··· THE DATA

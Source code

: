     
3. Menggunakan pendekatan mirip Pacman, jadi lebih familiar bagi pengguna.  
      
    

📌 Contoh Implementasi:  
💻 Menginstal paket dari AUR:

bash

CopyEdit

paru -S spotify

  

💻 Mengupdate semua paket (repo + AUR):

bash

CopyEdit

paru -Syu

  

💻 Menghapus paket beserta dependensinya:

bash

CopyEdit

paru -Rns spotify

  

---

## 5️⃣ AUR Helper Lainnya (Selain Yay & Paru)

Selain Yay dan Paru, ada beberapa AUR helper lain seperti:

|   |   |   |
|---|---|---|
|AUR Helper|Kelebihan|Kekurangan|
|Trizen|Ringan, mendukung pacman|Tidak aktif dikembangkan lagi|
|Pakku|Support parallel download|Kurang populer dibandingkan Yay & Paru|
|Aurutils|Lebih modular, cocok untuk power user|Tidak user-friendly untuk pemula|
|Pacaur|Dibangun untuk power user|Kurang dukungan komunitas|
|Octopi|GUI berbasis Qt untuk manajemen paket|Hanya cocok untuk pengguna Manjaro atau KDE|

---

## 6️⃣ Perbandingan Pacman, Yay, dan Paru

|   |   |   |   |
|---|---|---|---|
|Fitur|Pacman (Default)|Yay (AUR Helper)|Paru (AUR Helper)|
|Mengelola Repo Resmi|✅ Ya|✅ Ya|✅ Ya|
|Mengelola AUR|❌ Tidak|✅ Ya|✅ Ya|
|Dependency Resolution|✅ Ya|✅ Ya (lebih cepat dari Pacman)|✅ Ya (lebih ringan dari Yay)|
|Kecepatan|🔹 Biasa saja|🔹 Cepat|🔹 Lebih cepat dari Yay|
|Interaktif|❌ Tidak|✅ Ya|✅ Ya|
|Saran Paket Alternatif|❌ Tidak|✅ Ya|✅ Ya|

······

HOW TO COMPLETE THIS TASK:
Spot every line in the entries that includes the word "Selain", and copy each one out.

RESULT:
## 5️⃣ AUR Helper Lainnya (Selain Yay & Paru)
Selain Yay dan Paru, ada beberapa AUR helper lain seperti:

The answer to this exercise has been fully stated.